• **EXERCISE INPUTS**
******

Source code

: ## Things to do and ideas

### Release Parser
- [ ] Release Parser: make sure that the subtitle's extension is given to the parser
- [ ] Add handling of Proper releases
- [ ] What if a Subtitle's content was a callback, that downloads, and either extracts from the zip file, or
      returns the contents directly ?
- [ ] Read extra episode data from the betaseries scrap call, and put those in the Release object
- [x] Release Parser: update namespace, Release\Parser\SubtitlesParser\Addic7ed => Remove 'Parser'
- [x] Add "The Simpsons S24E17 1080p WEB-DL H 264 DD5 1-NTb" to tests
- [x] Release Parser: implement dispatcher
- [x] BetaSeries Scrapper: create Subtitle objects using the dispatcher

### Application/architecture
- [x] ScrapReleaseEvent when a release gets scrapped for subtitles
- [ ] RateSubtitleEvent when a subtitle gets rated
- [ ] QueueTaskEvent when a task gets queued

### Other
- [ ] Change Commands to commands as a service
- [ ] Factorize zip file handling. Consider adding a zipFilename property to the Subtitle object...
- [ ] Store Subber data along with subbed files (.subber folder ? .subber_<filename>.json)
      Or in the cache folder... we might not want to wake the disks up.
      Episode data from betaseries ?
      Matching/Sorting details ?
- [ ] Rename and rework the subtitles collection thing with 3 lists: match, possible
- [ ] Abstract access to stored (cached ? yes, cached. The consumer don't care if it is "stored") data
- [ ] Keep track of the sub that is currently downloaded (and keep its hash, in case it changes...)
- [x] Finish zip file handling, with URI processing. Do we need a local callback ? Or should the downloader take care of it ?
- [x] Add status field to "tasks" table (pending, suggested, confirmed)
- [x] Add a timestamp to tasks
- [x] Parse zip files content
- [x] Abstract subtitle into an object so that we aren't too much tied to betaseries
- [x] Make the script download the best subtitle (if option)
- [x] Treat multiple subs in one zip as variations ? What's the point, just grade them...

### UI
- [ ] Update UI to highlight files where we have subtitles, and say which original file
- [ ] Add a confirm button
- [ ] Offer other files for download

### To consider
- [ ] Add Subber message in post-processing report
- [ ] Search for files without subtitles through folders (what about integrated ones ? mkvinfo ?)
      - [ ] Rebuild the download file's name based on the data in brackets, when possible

******

• **TASK ITEM**
Give back exactly the lines from the one with "- [ ] Store" through the final line of the material, both ends included, and no others.

• **REPLY TO THE EXERCISE**
- [ ] Store Subber data along with subbed files (.subber folder ? .subber_<filename>.json)
      Or in the cache folder... we might not want to wake the disks up.
      Episode data from betaseries ?
      Matching/Sorting details ?
- [ ] Rename and rework the subtitles collection thing with 3 lists: match, possible
- [ ] Abstract access to stored (cached ? yes, cached. The consumer don't care if it is "stored") data
- [ ] Keep track of the sub that is currently downloaded (and keep its hash, in case it changes...)
- [x] Finish zip file handling, with URI processing. Do we need a local callback ? Or should the downloader take care of it ?
- [x] Add status field to "tasks" table (pending, suggested, confirmed)
- [x] Add a timestamp to tasks
- [x] Parse zip files content
- [x] Abstract subtitle into an object so that we aren't too much tied to betaseries
- [x] Make the script download the best subtitle (if option)
- [x] Treat multiple subs in one zip as variations ? What's the point, just grade them...

### UI
- [ ] Update UI to highlight files where we have subtitles, and say which original file
- [ ] Add a confirm button
- [ ] Offer other files for download

### To consider
- [ ] Add Subber message in post-processing report
- [ ] Search for files without subtitles through folders (what about integrated ones ? mkvinfo ?)
      - [ ] Rebuild the download file's name based on the data in brackets, when possible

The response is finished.